En un email enviado a la lista de correo de oss-security (Open Source Software Security), el encargado del mantenedor de código del cliente de red wi-fi utilizado por Android, y sistemas operativos Unix Linux y BSD, y controladores de dispositivos Windows WiFi envío una solución urgente a una falla de seguridad que podría permitir a atacantes bloquear dispositivos o incluso potencialmente inyectar software malicioso en su memoria. El fallo podría permitir este tipo de ataques a través de un nombre malicioso en la red peer-to-peer.

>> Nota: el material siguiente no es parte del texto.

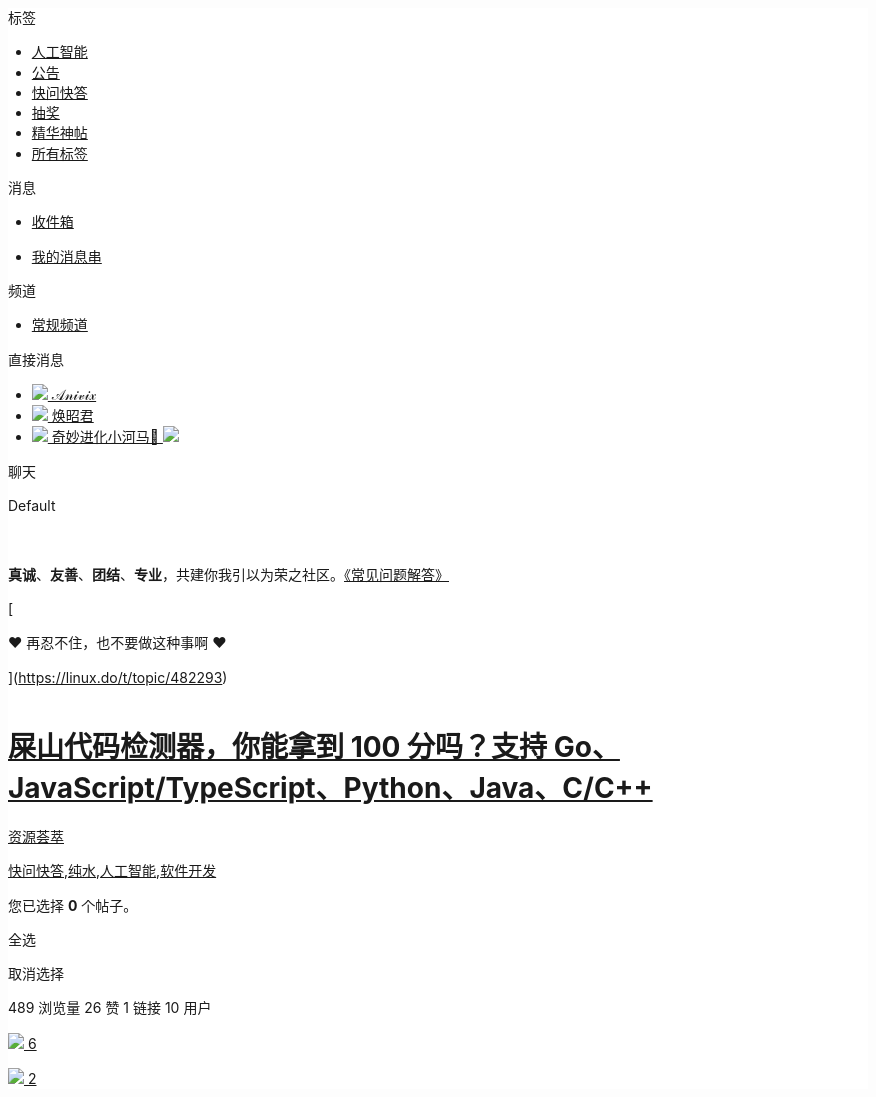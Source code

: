 标签

*   [人工智能](/tag/%E4%BA%BA%E5%B7%A5%E6%99%BA%E8%83%BD)
*   [公告](/tag/%E5%85%AC%E5%91%8A)
*   [快问快答](/tag/%E5%BF%AB%E9%97%AE%E5%BF%AB%E7%AD%94)
*   [抽奖](/tag/%E6%8A%BD%E5%A5%96)
*   [精华神帖](/tag/%E7%B2%BE%E5%8D%8E%E7%A5%9E%E5%B8%96)
*   [所有标签](/tags)

消息

*   [收件箱](/u/niyan2025/messages)

*   [我的消息串](/chat/threads "我的消息串")

频道

*   [常规频道](/chat/c/general/2 "🈲 禁止在聊天频道里发送 打卡 等无意义信息，被举报会喜提 禁言1小时 。")

直接消息

*    [![](https://linux.do/user_avatar/linux.do/xronus/48/130867_2.png)  𝒜𝓃𝒾𝓋𝒾𝓍](/chat/c/%F0%9D%92%9C%F0%9D%93%83%F0%9D%92%BE%F0%9D%93%8B%F0%9D%92%BE%F0%9D%93%8D/32458 "与 𝒜𝓃𝒾𝓋𝒾𝓍 聊天") 
*    [![](https://linux.do/user_avatar/linux.do/huan/48/293194_2.png)  焕昭君](/chat/c/%E7%84%95%E6%98%AD%E5%90%9B/43057 "与 焕昭君 聊天") 
*    [![](https://linux.do/user_avatar/linux.do/wenjuhe/48/672301_2.png)  奇妙进化小河马🦛   ![](https://linux.do/images/emoji/twemoji/hippopotamus.png?v=14)](/chat/c/%E5%A5%87%E5%A6%99%E8%BF%9B%E5%8C%96%E5%B0%8F%E6%B2%B3%E9%A9%AC%F0%9F%A6%9B/45968 "与 奇妙进化小河马🦛 聊天") 

聊天

Default

​ ​ ​

**真诚**、**友善**、**团结**、**专业**，共建你我引以为荣之社区。[《常见问题解答》](/faq)

[

❤️ 再忍不住，也不要做这种事啊 ❤️

](https://linux.do/t/topic/482293)

[屎山代码检测器，你能拿到 100 分吗？支持 Go、JavaScript/TypeScript、Python、Java、C/C++](/t/topic/751331)
====================================================================================

[资源荟萃](/c/resource/14)

[快问快答](/tag/快问快答),[纯水](/tag/纯水),[人工智能](/tag/人工智能),[软件开发](/tag/软件开发)

您已选择 **0** 个帖子。

全选

取消选择

489 浏览量 26 赞 1 链接 10 用户

 [![](https://linux.do/user_avatar/linux.do/fender/96/367555_2.png)
 6](/u/Fender "Fender") 

 [![](https://linux.do/user_avatar/linux.do/handsome/96/736205_2.png)
 2](/u/handsome "handsome")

La vulnerabilidad fue descubierta por el equipo de seguridad de Alibaba y reportado al mantenedor wpa_supplicant Jouni Malinen por el equipo de seguridad de Google. El problema, Malinen escribió, está en cómo wpa_supplicant utiliza la información SSID analizada desde los marcos de gestión que crean  entradas de pares actualización P2P” en la lista de redes disponibles. La vulnerabilidad es similar en algunos aspectos a la vulnerabilidad Heartbleed en que no comprueba correctamente la longitud de los datos transmitidos. Pero a diferencia de Heartbleed, que permiten a un atacante leer el contenido de la memoria de más allá de lo que se suponía permite OpenSSL, la vulnerabilidad wpa_supplicant funciona en ambos sentidos: que podría exponer contenido de la memoria a un atacante, o permitir al atacante escribir nuevos datos en la memoria.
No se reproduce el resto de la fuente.